**Exercise instructions**. Among the entries, which lines carry the string "push"? Copy each of them.

[Stored data]
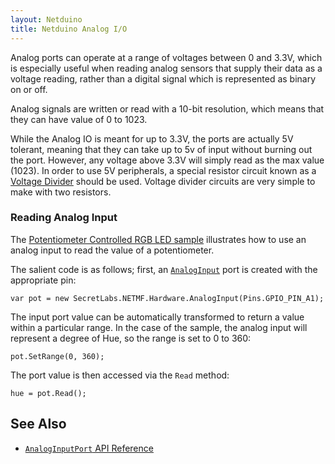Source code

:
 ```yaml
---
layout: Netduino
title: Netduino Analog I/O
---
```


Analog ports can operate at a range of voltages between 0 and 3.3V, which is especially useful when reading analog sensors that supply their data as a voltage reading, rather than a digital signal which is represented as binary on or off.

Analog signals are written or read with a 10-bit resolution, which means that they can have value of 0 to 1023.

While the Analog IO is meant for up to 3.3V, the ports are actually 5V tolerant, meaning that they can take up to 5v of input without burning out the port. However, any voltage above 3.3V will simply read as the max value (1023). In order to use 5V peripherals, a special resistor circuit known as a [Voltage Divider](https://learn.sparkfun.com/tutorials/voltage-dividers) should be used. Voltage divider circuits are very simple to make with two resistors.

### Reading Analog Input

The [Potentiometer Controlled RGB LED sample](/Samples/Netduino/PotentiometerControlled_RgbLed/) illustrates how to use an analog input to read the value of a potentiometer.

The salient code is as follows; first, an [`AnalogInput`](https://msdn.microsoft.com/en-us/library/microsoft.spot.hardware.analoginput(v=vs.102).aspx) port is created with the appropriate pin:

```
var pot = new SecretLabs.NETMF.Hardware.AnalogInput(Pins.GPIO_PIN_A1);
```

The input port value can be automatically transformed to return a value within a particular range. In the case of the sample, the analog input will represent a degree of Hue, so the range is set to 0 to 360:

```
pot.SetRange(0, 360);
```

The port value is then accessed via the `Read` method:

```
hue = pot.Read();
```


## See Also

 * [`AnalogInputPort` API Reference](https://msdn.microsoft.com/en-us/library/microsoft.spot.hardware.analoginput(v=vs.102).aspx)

...

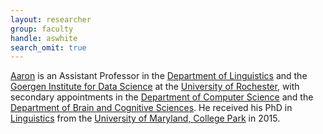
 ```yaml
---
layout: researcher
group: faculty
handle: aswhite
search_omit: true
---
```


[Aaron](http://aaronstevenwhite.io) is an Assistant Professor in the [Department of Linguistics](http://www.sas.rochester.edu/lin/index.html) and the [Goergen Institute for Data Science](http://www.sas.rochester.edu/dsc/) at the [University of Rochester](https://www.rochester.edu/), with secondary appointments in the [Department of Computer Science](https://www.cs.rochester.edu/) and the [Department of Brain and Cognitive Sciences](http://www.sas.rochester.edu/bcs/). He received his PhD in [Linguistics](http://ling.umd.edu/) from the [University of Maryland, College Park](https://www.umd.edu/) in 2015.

---

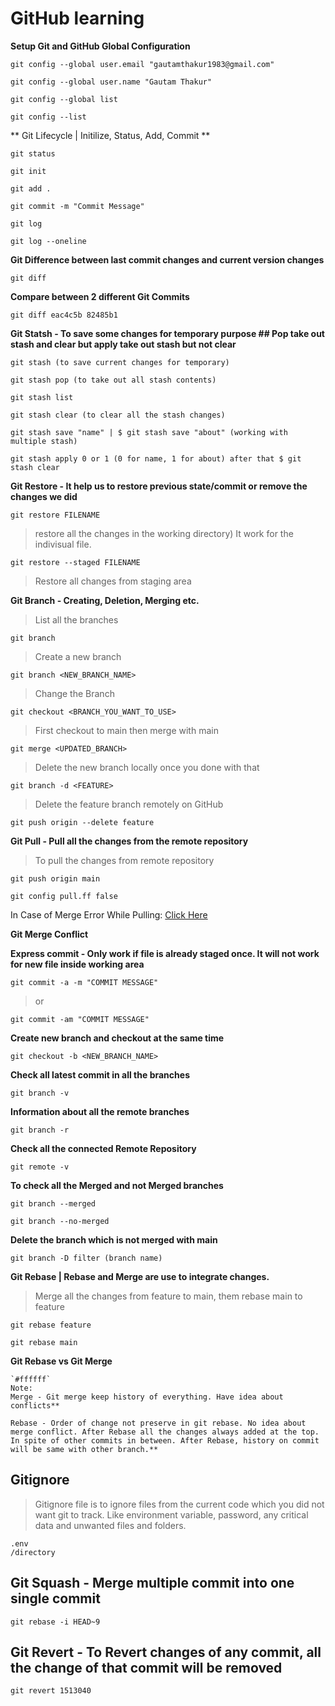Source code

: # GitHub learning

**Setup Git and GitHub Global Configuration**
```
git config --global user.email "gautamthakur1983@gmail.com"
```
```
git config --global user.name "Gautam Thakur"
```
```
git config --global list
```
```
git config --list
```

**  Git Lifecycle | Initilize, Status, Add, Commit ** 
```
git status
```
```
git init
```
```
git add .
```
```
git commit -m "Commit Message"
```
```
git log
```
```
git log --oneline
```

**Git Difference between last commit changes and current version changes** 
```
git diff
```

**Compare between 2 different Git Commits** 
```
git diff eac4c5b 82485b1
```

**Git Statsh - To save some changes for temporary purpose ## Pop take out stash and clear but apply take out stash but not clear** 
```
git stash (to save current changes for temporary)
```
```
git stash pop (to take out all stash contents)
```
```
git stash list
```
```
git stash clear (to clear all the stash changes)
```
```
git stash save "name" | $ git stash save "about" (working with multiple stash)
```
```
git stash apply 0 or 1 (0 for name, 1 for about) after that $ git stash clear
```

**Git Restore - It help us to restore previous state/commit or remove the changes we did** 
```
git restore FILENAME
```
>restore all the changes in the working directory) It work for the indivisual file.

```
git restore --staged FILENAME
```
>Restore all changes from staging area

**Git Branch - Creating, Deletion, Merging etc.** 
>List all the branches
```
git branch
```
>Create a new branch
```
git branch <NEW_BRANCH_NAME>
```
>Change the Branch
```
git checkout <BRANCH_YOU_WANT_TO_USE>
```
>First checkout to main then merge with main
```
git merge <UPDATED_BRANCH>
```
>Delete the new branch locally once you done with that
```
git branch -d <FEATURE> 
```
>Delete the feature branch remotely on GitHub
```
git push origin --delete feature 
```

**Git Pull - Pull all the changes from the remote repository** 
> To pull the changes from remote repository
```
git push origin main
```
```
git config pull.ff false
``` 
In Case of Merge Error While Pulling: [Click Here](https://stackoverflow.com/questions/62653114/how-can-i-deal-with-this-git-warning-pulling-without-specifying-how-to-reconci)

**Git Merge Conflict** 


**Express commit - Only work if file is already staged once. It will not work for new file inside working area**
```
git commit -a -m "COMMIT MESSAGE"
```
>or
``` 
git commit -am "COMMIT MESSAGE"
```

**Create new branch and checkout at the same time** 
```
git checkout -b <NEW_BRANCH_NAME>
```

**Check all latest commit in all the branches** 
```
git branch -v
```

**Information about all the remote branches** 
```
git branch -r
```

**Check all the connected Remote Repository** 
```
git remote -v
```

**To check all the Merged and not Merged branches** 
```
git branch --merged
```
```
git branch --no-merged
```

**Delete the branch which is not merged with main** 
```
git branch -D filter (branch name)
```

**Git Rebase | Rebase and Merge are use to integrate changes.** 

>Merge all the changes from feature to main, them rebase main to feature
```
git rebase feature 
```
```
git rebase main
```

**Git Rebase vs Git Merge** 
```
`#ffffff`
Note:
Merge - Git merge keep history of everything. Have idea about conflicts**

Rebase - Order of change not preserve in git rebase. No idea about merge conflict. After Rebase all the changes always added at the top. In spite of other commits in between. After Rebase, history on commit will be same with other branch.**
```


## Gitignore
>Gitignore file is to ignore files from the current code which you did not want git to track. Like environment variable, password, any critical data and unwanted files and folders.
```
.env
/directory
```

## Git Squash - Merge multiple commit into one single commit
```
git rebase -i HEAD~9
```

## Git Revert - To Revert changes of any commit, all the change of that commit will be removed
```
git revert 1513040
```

**Task solution**.
git push origin --delete feature 
git push origin main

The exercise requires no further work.